**Problem statement**
Keep every line in which "growth" occurs and drop the rest of the data.

(Records contained in a dataset)
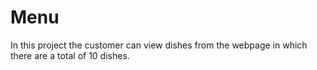 # Menu
In this project the customer can view dishes from the webpage in which there are a total of 10 dishes.
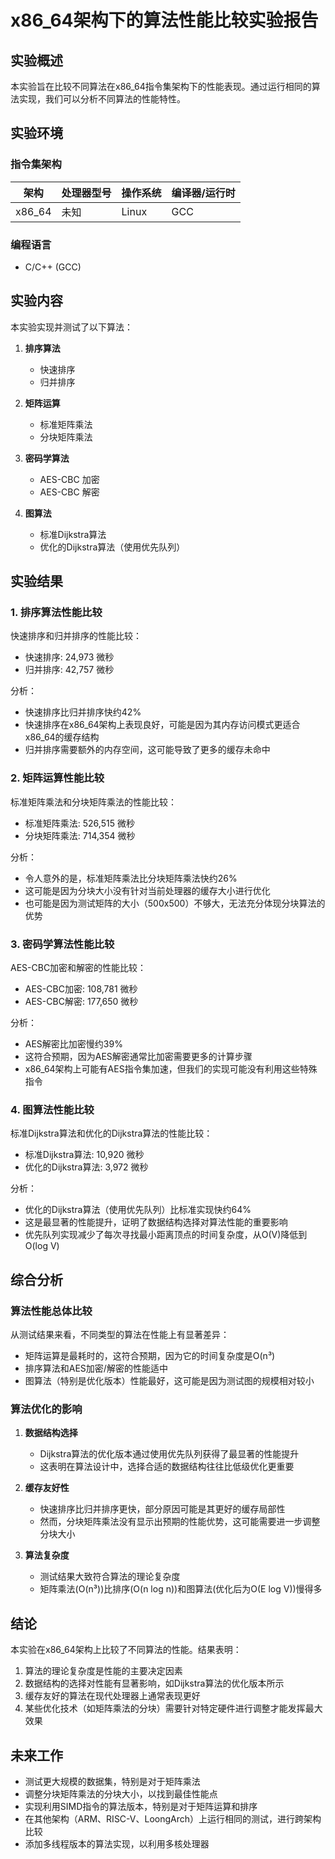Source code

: # x86_64架构下的算法性能比较实验报告

## 实验概述

本实验旨在比较不同算法在x86_64指令集架构下的性能表现。通过运行相同的算法实现，我们可以分析不同算法的性能特性。

## 实验环境

### 指令集架构

| 架构 | 处理器型号 | 操作系统 | 编译器/运行时 |
|------|------------|----------|---------------|
| x86_64 | 未知 | Linux | GCC |

### 编程语言

- C/C++ (GCC)

## 实验内容

本实验实现并测试了以下算法：

1. **排序算法**
   - 快速排序
   - 归并排序

2. **矩阵运算**
   - 标准矩阵乘法
   - 分块矩阵乘法

3. **密码学算法**
   - AES-CBC 加密
   - AES-CBC 解密

4. **图算法**
   - 标准Dijkstra算法
   - 优化的Dijkstra算法（使用优先队列）

## 实验结果

### 1. 排序算法性能比较

快速排序和归并排序的性能比较：
- 快速排序: 24,973 微秒
- 归并排序: 42,757 微秒

分析：
- 快速排序比归并排序快约42%
- 快速排序在x86_64架构上表现良好，可能是因为其内存访问模式更适合x86_64的缓存结构
- 归并排序需要额外的内存空间，这可能导致了更多的缓存未命中

### 2. 矩阵运算性能比较

标准矩阵乘法和分块矩阵乘法的性能比较：
- 标准矩阵乘法: 526,515 微秒
- 分块矩阵乘法: 714,354 微秒

分析：
- 令人意外的是，标准矩阵乘法比分块矩阵乘法快约26%
- 这可能是因为分块大小没有针对当前处理器的缓存大小进行优化
- 也可能是因为测试矩阵的大小（500x500）不够大，无法充分体现分块算法的优势

### 3. 密码学算法性能比较

AES-CBC加密和解密的性能比较：
- AES-CBC加密: 108,781 微秒
- AES-CBC解密: 177,650 微秒

分析：
- AES解密比加密慢约39%
- 这符合预期，因为AES解密通常比加密需要更多的计算步骤
- x86_64架构上可能有AES指令集加速，但我们的实现可能没有利用这些特殊指令

### 4. 图算法性能比较

标准Dijkstra算法和优化的Dijkstra算法的性能比较：
- 标准Dijkstra算法: 10,920 微秒
- 优化的Dijkstra算法: 3,972 微秒

分析：
- 优化的Dijkstra算法（使用优先队列）比标准实现快约64%
- 这是最显著的性能提升，证明了数据结构选择对算法性能的重要影响
- 优先队列实现减少了每次寻找最小距离顶点的时间复杂度，从O(V)降低到O(log V)

## 综合分析

### 算法性能总体比较

从测试结果来看，不同类型的算法在性能上有显著差异：
- 矩阵运算是最耗时的，这符合预期，因为它的时间复杂度是O(n³)
- 排序算法和AES加密/解密的性能适中
- 图算法（特别是优化版本）性能最好，这可能是因为测试图的规模相对较小

### 算法优化的影响

1. **数据结构选择**
   - Dijkstra算法的优化版本通过使用优先队列获得了最显著的性能提升
   - 这表明在算法设计中，选择合适的数据结构往往比低级优化更重要

2. **缓存友好性**
   - 快速排序比归并排序更快，部分原因可能是其更好的缓存局部性
   - 然而，分块矩阵乘法没有显示出预期的性能优势，这可能需要进一步调整分块大小

3. **算法复杂度**
   - 测试结果大致符合算法的理论复杂度
   - 矩阵乘法(O(n³))比排序(O(n log n))和图算法(优化后为O(E log V))慢得多

## 结论

本实验在x86_64架构上比较了不同算法的性能。结果表明：

1. 算法的理论复杂度是性能的主要决定因素
2. 数据结构的选择对性能有显著影响，如Dijkstra算法的优化版本所示
3. 缓存友好的算法在现代处理器上通常表现更好
4. 某些优化技术（如矩阵乘法的分块）需要针对特定硬件进行调整才能发挥最大效果

## 未来工作

- 测试更大规模的数据集，特别是对于矩阵乘法
- 调整分块矩阵乘法的分块大小，以找到最佳性能点
- 实现利用SIMD指令的算法版本，特别是对于矩阵运算和排序
- 在其他架构（ARM、RISC-V、LoongArch）上运行相同的测试，进行跨架构比较
- 添加多线程版本的算法实现，以利用多核处理器
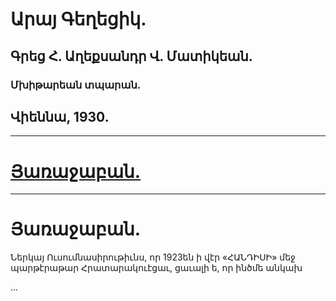 # Արայ Գեղեցիկ.

## Գրեց Հ. Աղեքսանդր Վ. Մատիկեան.

### Մխիթարեան տպարան.

## Վիեննա, 1930.

---

# [Յառաջաբան.](#յառաջաբան-1)

---

# Յառաջաբան.

Ներկայ Ուսումնասիրութիւնս, որ 1923են ի վէր «ՀԱՆԴԻՍԻ» մեջ պարթէրաթար Հրատարակուէցաւ, ցաւալի ե, որ ինծմե անկախ

...
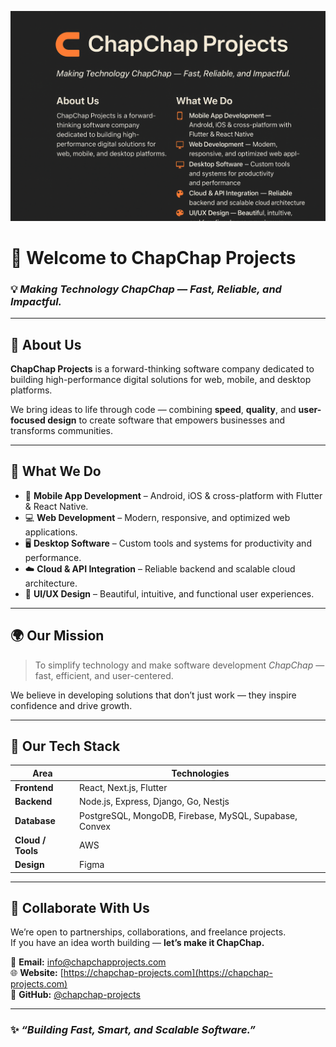 ![ChapChap Projects Banner](./chapchap-banner.png)

# 🚀 Welcome to ChapChap Projects

### 💡 *Making Technology ChapChap — Fast, Reliable, and Impactful.*

---

## 🧭 About Us
**ChapChap Projects** is a forward-thinking software company dedicated to building high-performance digital solutions for web, mobile, and desktop platforms.

We bring ideas to life through code — combining **speed**, **quality**, and **user-focused design** to create software that empowers businesses and transforms communities.

---

## 🧠 What We Do
- 📱 **Mobile App Development** – Android, iOS & cross-platform with Flutter & React Native.  
- 💻 **Web Development** – Modern, responsive, and optimized web applications.  
- 🖥️ **Desktop Software** – Custom tools and systems for productivity and performance.  
- ☁️ **Cloud & API Integration** – Reliable backend and scalable cloud architecture.  
- 🎨 **UI/UX Design** – Beautiful, intuitive, and functional user experiences.

---

## 🌍 Our Mission
> To simplify technology and make software development *ChapChap* — fast, efficient, and user-centered.

We believe in developing solutions that don’t just work — they inspire confidence and drive growth.

---

## 🧩 Our Tech Stack
| Area | Technologies |
|------|---------------|
| **Frontend** | React, Next.js, Flutter |
| **Backend** | Node.js, Express, Django, Go, Nestjs |
| **Database** | PostgreSQL, MongoDB, Firebase, MySQL, Supabase, Convex |
| **Cloud / Tools** | AWS |
| **Design** | Figma |

---

## 🤝 Collaborate With Us
We’re open to partnerships, collaborations, and freelance projects.  
If you have an idea worth building — **let’s make it ChapChap.**

📧 **Email:** info@chapchapprojects.com  
🌐 **Website:** [https://chapchap-projects.com](https://chapchap-projects.com)  
💼 **GitHub:** [@chapchap-projects](https://github.com/chapchap-projects)

---

### ✨ *“Building Fast, Smart, and Scalable Software.”*
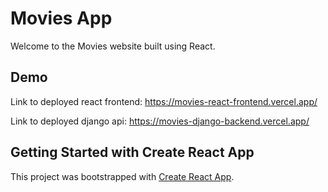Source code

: # Movies App
Welcome to the Movies website built using React.

## Demo

Link to deployed react frontend: https://movies-react-frontend.vercel.app/

Link to deployed django api: https://movies-django-backend.vercel.app/

## Getting Started with Create React App

This project was bootstrapped with [Create React App](https://github.com/facebook/create-react-app).

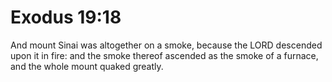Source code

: # Exodus 19:18

And mount Sinai was altogether on a smoke, because the LORD descended upon it in fire: and the smoke thereof ascended as the smoke of a furnace, and the whole mount quaked greatly.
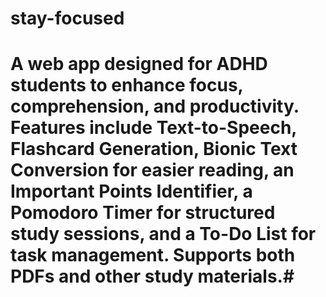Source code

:# stay-focused
# A web app designed for ADHD students to enhance focus, comprehension, and productivity. Features include Text-to-Speech, Flashcard Generation, Bionic Text Conversion for easier reading, an Important Points Identifier, a Pomodoro Timer for structured study sessions, and a To-Do List for task management. Supports both PDFs and other study materials.#
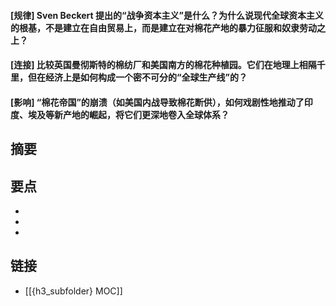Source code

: #### [规律] Sven Beckert 提出的“战争资本主义”是什么？为什么说现代全球资本主义的根基，不是建立在自由贸易上，而是建立在对棉花产地的暴力征服和奴隶劳动之上？


#### [连接] 比较英国曼彻斯特的棉纺厂和美国南方的棉花种植园。它们在地理上相隔千里，但在经济上是如何构成一个密不可分的“全球生产线”的？


#### [影响] “棉花帝国”的崩溃（如美国内战导致棉花断供），如何戏剧性地推动了印度、埃及等新产地的崛起，将它们更深地卷入全球体系？


## 摘要


## 要点

- 
- 
- 

## 链接

- [[{h3_subfolder} MOC]]

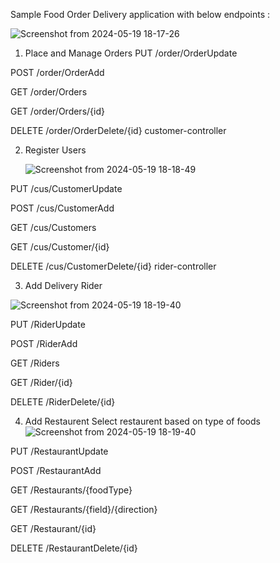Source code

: Sample Food Order Delivery application with below endpoints :

  ![Screenshot from 2024-05-19 18-17-26](https://github.com/giriraj07/FoodHub/assets/30201275/5a7cd8b3-1117-42f5-8b5c-3e77aa24666c)

1. Place and Manage Orders
PUT
/order/OrderUpdate

POST
/order/OrderAdd

GET
/order/Orders

GET
/order/Orders/{id}

DELETE
/order/OrderDelete/{id}
customer-controller

2. Register Users

   ![Screenshot from 2024-05-19 18-18-49](https://github.com/giriraj07/FoodHub/assets/30201275/d085f913-b924-49cb-ba98-5a1bce190cd0)

PUT
/cus/CustomerUpdate

POST
/cus/CustomerAdd

GET
/cus/Customers

GET
/cus/Customer/{id}

DELETE
/cus/CustomerDelete/{id}
rider-controller

3. Add Delivery Rider

![Screenshot from 2024-05-19 18-19-40](https://github.com/giriraj07/FoodHub/assets/30201275/eaf78a46-c26c-4e3b-a087-2239b3ed2bc0)

PUT
/RiderUpdate

POST
/RiderAdd

GET
/Riders

GET
/Rider/{id}

DELETE
/RiderDelete/{id}

4. Add Restaurent Select restaurent based on type of foods
   ![Screenshot from 2024-05-19 18-19-40](https://github.com/giriraj07/FoodHub/assets/30201275/7c022df1-55d4-412c-8136-4ae163fdc7de)


PUT
/RestaurantUpdate

POST
/RestaurantAdd

GET
/Restaurants/{foodType}

GET
/Restaurants/{field}/{direction}

GET
/Restaurant/{id}

DELETE
/RestaurantDelete/{id}

  
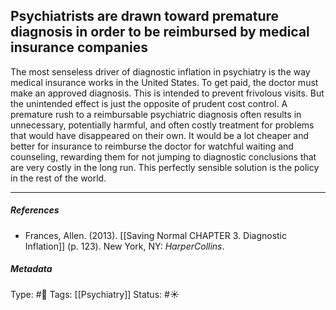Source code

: ## Psychiatrists are drawn toward premature diagnosis in order to be reimbursed by medical insurance companies # 

The most senseless driver of diagnostic inflation in psychiatry is the way medical insurance works in the United States. To get paid, the doctor must make an approved diagnosis. This is intended to prevent frivolous visits. But the unintended effect is just the opposite of prudent cost control. A premature rush to a reimbursable psychiatric diagnosis often results in unnecessary, potentially harmful, and often costly treatment for problems that would have disappeared on their own. It would be a lot cheaper and better for insurance to reimburse the doctor for watchful waiting and counseling, rewarding them for not jumping to diagnostic conclusions that are very costly in the long run. This perfectly sensible solution is the policy in the rest of the world.

___

##### References

- Frances, Allen. (2013). [[Saving Normal CHAPTER 3. Diagnostic Inflation]] (p. 123). New York, NY: _HarperCollins_.

##### Metadata

Type: #🔴 
Tags: [[Psychiatry]]
Status: #☀️ 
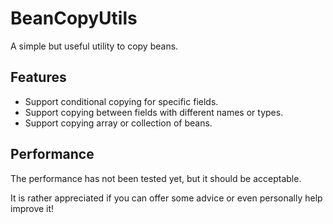 # BeanCopyUtils

A simple but useful utility to copy beans.

## Features

* Support conditional copying for specific fields.
* Support copying between fields with different names or types.
* Support copying array or collection of beans.

## Performance
The performance has not been tested yet, but it should be acceptable.

It is rather appreciated if you can offer some advice or even personally help improve it!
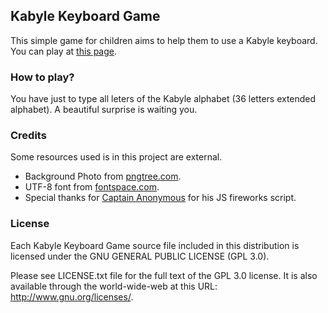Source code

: ## Kabyle Keyboard Game

This simple game for children aims to help them to use a Kabyle keyboard. You can play at [this page](https://nabil509.github.io/kab-kb-game/).

### How to play?

You have just to type all leters of the Kabyle alphabet (36 letters extended alphabet). A beautiful surprise is waiting you.

### Credits

Some resources used is in this project are external.
- Background Photo from [pngtree.com](https://pngtree.com/freebackground/school-boards-background_362800.html).
- UTF-8 font from [fontspace.com](https://www.fontspace.com/dejavu/dejavu-sans-mono).
- Special thanks for [Captain Anonymous](https://codepen.io/anon/pen/jdgaKd) for his JS fireworks script. 

### License

Each Kabyle Keyboard Game source file included in this distribution is licensed under the GNU GENERAL PUBLIC LICENSE (GPL 3.0).

Please see LICENSE.txt file for the full text of the GPL 3.0 license. It is also available through the world-wide-web at this URL: http://www.gnu.org/licenses/.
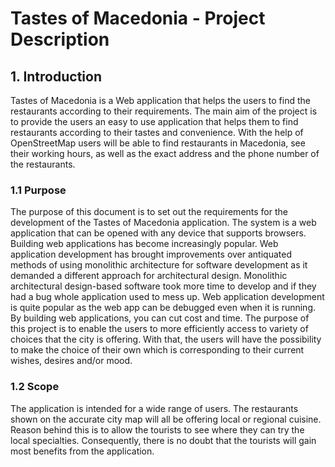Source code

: # Tastes of Macedonia - Project Description

## 1.	Introduction
Tastes of Macedonia is a Web application that helps the users to find the restaurants according to their requirements. The main aim of the project is to provide the users an easy to use application that helps them to find restaurants according to their tastes and convenience.
With the help of OpenStreetMap users will be able to find restaurants in Macedonia, see their working hours, as well as the exact address and the phone number of the restaurants.
### 1.1	Purpose
The purpose of this document is to set out the requirements for the development of the Tastes of Macedonia application. The system is a web application that can be opened with any device that supports browsers. Building web applications has become increasingly popular. Web application development has brought improvements over antiquated methods of using monolithic architecture for software development as it demanded a different approach for architectural design. Monolithic architectural design-based software took more time to develop and if they had a bug whole application used to mess up. Web application development is quite popular as the web app can be debugged even when it is running. By building web applications, you can cut cost and time. 
The purpose of this project is to enable the users to more efficiently access to variety of choices that the city is offering. With that, the users will have the possibility to make the choice of their own which is corresponding to their current wishes, desires and/or mood.
### 1.2	Scope
The application is intended for a wide range of users. The restaurants shown on the accurate city map will all be offering local or regional cuisine. Reason behind this is to allow the tourists to see where they can try the local specialties. Consequently, there is no doubt that the tourists will gain most benefits from the application.
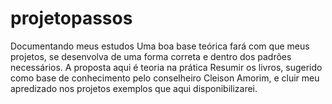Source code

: # projetopassos
Documentando meus estudos
Uma boa base teórica fará com que meus projetos, se desenvolva de uma forma correta e dentro dos padrões necessários.
A proposta aqui é teoria na prática
Resumir os livros, sugerido como base de conhecimento pelo conselheiro Cleison Amorim, e cluir
meu apredizado nos projetos exemplos que aqui disponibilizarei.
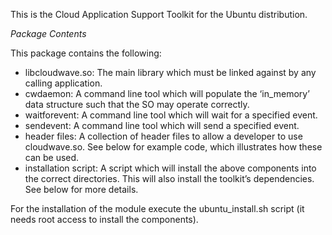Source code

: This is the Cloud Application Support Toolkit for the Ubuntu distribution.

*Package Contents*

This package contains the following:
*	libcloudwave.so: The main library which must be linked against by any calling application.
*	cwdaemon: A command line tool which will populate the ‘in_memory’ data structure such that the SO may operate correctly.
*	waitforevent: A command line tool which will wait for a specified event.
*	sendevent: A command line tool which will send a specified event.
*	header files: A collection of header files to allow a developer to use cloudwave.so. See below for example code, which illustrates how these can be used.
*	installation script: A script which will install the above components into the correct directories. This will also install the toolkit’s dependencies. See below for more details. 

For the installation of the module execute the ubuntu_install.sh script (it needs root access to install the components).


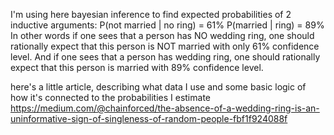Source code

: I'm using here bayesian inference to find expected probabilities of 2 inductive arguments:
 P(not married | no ring) = 61%
 P(married | ring) = 89%
In other words if one sees that a person has NO wedding ring, one should rationally expect that this person is NOT married with only 61% confidence level.
And if one sees that a person has wedding ring, one should rationally expect that this person is married with 89% confidence level.

here's a little article, describing what data I use and some basic logic of how it's connected to the probabilities I estimate
https://medium.com/@chainforced/the-absence-of-a-wedding-ring-is-an-uninformative-sign-of-singleness-of-random-people-fbf1f924088f

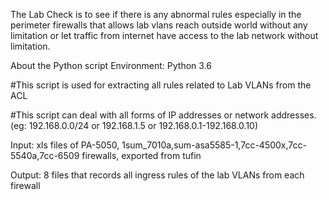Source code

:The Lab Check is to see if there is any abnormal rules especially in the perimeter firewalls that allows lab vlans reach outside world without any limitation or let traffic from internet have access to the lab network without limitation. 

About the Python script
Environment: Python 3.6 

#This script is used for extracting all rules related to Lab VLANs from the ACL

#This script can deal with all forms of IP addresses or network addresses. (eg: 192.168.0.0/24 or 192.168.1.5 or 192.168.0.1-192.168.0.10)

Input: xls files of PA-5050, 1sum_7010a,sum-asa5585-1,7cc-4500x,7cc-5540a,7cc-6509 firewalls, exported from tufin

Output: 8 files that records all ingress rules of the lab VLANs from each firewall
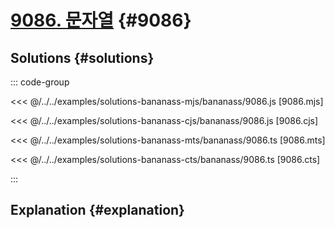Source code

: # [9086. 문자열](https://www.acmicpc.net/problem/9086) {#9086}

<!-- @include: @/shared/wip.en.md -->

## Solutions {#solutions}

::: code-group

<<< @/../../examples/solutions-bananass-mjs/bananass/9086.js [9086.mjs]

<<< @/../../examples/solutions-bananass-cjs/bananass/9086.js [9086.cjs]

<<< @/../../examples/solutions-bananass-mts/bananass/9086.ts [9086.mts]

<<< @/../../examples/solutions-bananass-cts/bananass/9086.ts [9086.cts]

:::

## Explanation {#explanation}
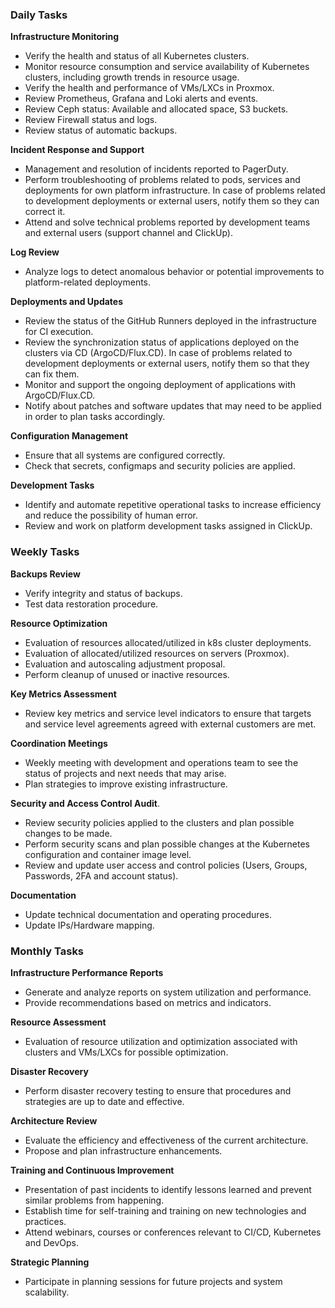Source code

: ### Daily Tasks

**Infrastructure Monitoring**
   - Verify the health and status of all Kubernetes clusters.
   - Monitor resource consumption and service availability of Kubernetes clusters, including growth trends in resource usage.
   - Verify the health and performance of VMs/LXCs in Proxmox.
   - Review Prometheus, Grafana and Loki alerts and events.
   - Review Ceph status: Available and allocated space, S3 buckets.
   - Review Firewall status and logs.
   - Review status of automatic backups.

**Incident Response and Support**
   - Management and resolution of incidents reported to PagerDuty.
   - Perform troubleshooting of problems related to pods, services and deployments for own platform infrastructure. In case of problems related to development deployments or external users, notify them so they can correct it.
   - Attend and solve technical problems reported by development teams and external users (support channel and ClickUp).

**Log Review**
   - Analyze logs to detect anomalous behavior or potential improvements to platform-related deployments.

**Deployments and Updates**
   - Review the status of the GitHub Runners deployed in the infrastructure for CI execution.
   - Review the synchronization status of applications deployed on the clusters via CD (ArgoCD/Flux.CD). In case of problems related to development deployments or external users, notify them so that they can fix them.
   - Monitor and support the ongoing deployment of applications with ArgoCD/Flux.CD.
   - Notify about patches and software updates that may need to be applied in order to plan tasks accordingly.

**Configuration Management**
   - Ensure that all systems are configured correctly.
   - Check that secrets, configmaps and security policies are applied.

**Development Tasks**
   - Identify and automate repetitive operational tasks to increase efficiency and reduce the possibility of human error.
   - Review and work on platform development tasks assigned in ClickUp.


### Weekly Tasks

**Backups Review**
   - Verify integrity and status of backups.
   - Test data restoration procedure.

**Resource Optimization**
   - Evaluation of resources allocated/utilized in k8s cluster deployments.
   - Evaluation of allocated/utilized resources on servers (Proxmox).
   - Evaluation and autoscaling adjustment proposal.
   - Perform cleanup of unused or inactive resources.

**Key Metrics Assessment**
   - Review key metrics and service level indicators to ensure that targets and service level agreements agreed with external customers are met.

**Coordination Meetings**
   - Weekly meeting with development and operations team to see the status of projects and next needs that may arise.
   - Plan strategies to improve existing infrastructure.

**Security and Access Control Audit**. 
   - Review security policies applied to the clusters and plan possible changes to be made.
   - Perform security scans and plan possible changes at the Kubernetes configuration and container image level.
   - Review and update user access and control policies (Users, Groups, Passwords, 2FA and account status).

**Documentation**
   - Update technical documentation and operating procedures.
   - Update IPs/Hardware mapping.


### Monthly Tasks

**Infrastructure Performance Reports**
   - Generate and analyze reports on system utilization and performance.
   - Provide recommendations based on metrics and indicators.

**Resource Assessment**
   - Evaluation of resource utilization and optimization associated with clusters and VMs/LXCs for possible optimization.

**Disaster Recovery**
   - Perform disaster recovery testing to ensure that procedures and strategies are up to date and effective.

**Architecture Review**
   - Evaluate the efficiency and effectiveness of the current architecture.
   - Propose and plan infrastructure enhancements.

**Training and Continuous Improvement**
   - Presentation of past incidents to identify lessons learned and prevent similar problems from happening.
   - Establish time for self-training and training on new technologies and practices.
   - Attend webinars, courses or conferences relevant to CI/CD, Kubernetes and DevOps.

**Strategic Planning**
   - Participate in planning sessions for future projects and system scalability.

**Response for this exercise**
We believe in developing solutions that don’t just work — they inspire confidence and drive growth.
   - Monitor resource consumption and service availability of Kubernetes clusters, including growth trends in resource usage.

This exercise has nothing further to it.